NEÜ’li çocuklarda biyolojik tedavinin ne kadar süreyle kullanılması ve ne zaman kesilmesi gerektiği konusunda literatürde hala yeterli kanıt bulunmamaktadır.1, 21 Yakın zamanda yapılan bir çalışmada NEÜ’li çocuklarda ADA dozunun azaltılması ve kesilmesi yüksek nüks riski ile ilişkilendirilmiştir.21 Başka bir raporda pediatrik NEÜ’de ADA tedavisinin yavaş azaltılmasının düşük nüks oranıyla bağlantılı olduğu bildirilmiştir.22 Çalışmamızda sadece 4 (%8) hastada ADA dozu önce üç hafta, sonrasında dört hafta arayla uygulanarak azaltılmış, bu hastalardan ikisinde (%50) ADA tedavisinin kesilmesi mümkün olmuştur.
Pediatrik üveitlerde hem tanı anında hem de takiplerde görmeyi tehdit eden ciddi oküler komplikasyonlar yaygındır.3, 5, 20, 21, 22, 23, 24, 25 Ekici Tekin ve ark.26 tarafından pediatrik NEÜ’li hastalarda başvuru anında %74 gibi yüksek bir oranda oküler komplikasyon eşlik ettiği rapor edilmiştir.

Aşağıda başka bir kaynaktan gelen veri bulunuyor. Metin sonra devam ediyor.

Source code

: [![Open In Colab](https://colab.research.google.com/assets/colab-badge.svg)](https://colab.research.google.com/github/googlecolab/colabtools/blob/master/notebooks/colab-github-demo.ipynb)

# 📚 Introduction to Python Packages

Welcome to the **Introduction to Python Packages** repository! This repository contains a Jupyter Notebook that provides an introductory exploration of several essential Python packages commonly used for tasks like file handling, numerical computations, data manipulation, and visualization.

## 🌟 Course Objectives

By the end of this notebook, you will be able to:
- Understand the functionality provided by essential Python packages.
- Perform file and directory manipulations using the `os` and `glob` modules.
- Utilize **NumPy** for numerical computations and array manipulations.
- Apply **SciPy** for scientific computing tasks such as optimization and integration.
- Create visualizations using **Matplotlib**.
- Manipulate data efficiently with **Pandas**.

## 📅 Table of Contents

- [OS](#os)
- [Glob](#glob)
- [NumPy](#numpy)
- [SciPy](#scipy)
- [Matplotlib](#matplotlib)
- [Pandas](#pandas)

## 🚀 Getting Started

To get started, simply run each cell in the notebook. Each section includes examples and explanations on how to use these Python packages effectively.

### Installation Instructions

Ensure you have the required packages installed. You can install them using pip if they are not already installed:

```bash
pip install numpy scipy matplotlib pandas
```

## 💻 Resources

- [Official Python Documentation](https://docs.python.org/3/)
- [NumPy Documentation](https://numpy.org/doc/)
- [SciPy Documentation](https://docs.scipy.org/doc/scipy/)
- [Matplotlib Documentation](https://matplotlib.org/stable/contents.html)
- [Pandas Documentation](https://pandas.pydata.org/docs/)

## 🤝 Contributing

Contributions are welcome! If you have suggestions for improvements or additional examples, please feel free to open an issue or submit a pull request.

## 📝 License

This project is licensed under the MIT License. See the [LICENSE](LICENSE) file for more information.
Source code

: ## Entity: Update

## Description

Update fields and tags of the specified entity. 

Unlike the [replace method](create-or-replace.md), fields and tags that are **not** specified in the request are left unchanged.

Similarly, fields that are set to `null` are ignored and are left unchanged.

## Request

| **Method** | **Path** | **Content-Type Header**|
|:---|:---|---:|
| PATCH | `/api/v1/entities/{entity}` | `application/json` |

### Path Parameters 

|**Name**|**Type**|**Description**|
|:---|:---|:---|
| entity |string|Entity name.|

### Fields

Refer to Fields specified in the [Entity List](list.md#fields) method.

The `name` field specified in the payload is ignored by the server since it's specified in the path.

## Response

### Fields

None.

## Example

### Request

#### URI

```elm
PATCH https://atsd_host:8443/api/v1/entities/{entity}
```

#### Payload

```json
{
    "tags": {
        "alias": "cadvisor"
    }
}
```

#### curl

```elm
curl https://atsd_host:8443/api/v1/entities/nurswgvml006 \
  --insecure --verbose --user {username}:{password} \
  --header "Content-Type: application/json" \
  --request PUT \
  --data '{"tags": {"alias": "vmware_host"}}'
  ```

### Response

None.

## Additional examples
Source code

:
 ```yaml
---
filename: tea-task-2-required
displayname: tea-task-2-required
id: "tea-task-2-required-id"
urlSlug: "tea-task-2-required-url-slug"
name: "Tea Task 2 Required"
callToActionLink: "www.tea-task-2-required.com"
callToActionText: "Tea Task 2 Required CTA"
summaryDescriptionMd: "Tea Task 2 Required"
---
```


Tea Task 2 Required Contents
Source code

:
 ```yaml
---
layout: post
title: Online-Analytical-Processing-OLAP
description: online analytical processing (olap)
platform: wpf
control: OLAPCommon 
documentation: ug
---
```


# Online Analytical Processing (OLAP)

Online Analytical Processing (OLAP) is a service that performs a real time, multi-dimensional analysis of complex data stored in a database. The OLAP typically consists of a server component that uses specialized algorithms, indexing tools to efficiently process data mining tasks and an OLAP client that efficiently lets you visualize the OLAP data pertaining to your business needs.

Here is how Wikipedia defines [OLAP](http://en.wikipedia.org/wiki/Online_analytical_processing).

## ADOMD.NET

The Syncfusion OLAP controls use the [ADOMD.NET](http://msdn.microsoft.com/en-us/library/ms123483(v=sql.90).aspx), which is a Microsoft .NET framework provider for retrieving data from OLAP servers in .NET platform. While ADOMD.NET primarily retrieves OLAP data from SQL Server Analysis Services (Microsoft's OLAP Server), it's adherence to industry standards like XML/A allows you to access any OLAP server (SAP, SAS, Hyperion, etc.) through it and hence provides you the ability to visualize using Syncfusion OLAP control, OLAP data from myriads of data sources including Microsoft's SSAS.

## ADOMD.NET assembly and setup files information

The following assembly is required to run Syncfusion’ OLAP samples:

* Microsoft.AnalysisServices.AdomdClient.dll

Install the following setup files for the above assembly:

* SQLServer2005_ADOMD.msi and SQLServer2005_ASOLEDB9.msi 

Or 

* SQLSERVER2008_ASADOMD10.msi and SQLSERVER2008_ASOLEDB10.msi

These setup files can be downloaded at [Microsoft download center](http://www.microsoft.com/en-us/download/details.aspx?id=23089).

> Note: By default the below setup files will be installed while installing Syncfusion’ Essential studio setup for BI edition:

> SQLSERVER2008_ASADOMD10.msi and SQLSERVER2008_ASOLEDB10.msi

Birçok çalışmada pediatrik üveitlerde tanı anında en sık görülen komplikasyonlar posterior sineşi, KMÖ ve katarakt olarak bildirilmiştir.12, 18, 19, 24, 25, 26 Bizim çalışmamızda, başvuru anında hastaların %51’inde bir veya daha fazla oküler komplikasyon tespit edilmiş, literatürle uyumlu olarak en sık komplikasyonlar arasında posterior sineşi (%22), katarakt (%11) ve KMÖ (%10) yer almıştır. Çocuk hastalar topikal KS’lere bağlı oküler komplikasyon gelişimine erişkinlere göre daha yatkındır, ayrıca topikal KS’lerin yüksek doz ve uzun süreli kullanılmasının katarakt gelişimi ve GİB yükselmesi riskini artırdığı gösterilmiştir.3, 27, 28 Bizim çalışmamızda takiplerde en önemli komplikasyonlar steroide bağlı GİB yükselmesi (%19) ve katarakt (%17) gelişmesi olmuştur. ADA tedavisi sonrası GİB yüksekliği gelişen gözlerin yarıdan fazlasında (%58) anti-glokomatöz tedavi kesilmiş ve ilaçsız GİB kontrolü sağlanmıştır. Bu durum, kronik NEÜ olan çocuklarda steroid koruyucu sistemik immünomodulatör tedavinin önemini göstermektedir. ADA tedavisi, pediatrik NEÜ’de steroide bağlı gelişen oküler komplikasyonların yönetiminde oldukça etkilidir.
Çalışmanın Kısıtlılıkları
Çalışmamızın temel kısıtlılıkları arasında örneklem büyüklüğünün sınırlı olması, hasta grubumuzun heterojenliği, değişen takip süreleri ve retrospektif tasarımı yer almaktadır. Değişken takip süreleri nedeniyle oküler komplikasyonlar başvuruda ve takiplerde ayrı ayrı değerlendirilmiş, dolayısıyla ADA kullanımının oküler komplikasyon gelişimine etkisi değerlendirilememiştir. Bu konuda standart takip dönemlerine sahip daha büyük ve homojen hasta gruplarıyla yapılacak karşılaştırmalı, prospektif çalışmalar faydalı olabilir.
Sonuç
Çocukluk çağı üveitleri tanı ve tedavideki zorluklarının yanı sıra, yüksek komplikasyon oranları ve görme kaybı riski nedeniyle yönetimi zor bir hastalık grubudur. ADA, pediatrik NEÜ’de görsel sonuçların iyileştirilmesi ve intraoküler enflamasyon kontrolünde etkili bir tedavi ajanıdır, ayrıca sistemik ve topikal KS ihtiyacını azaltmaktadır.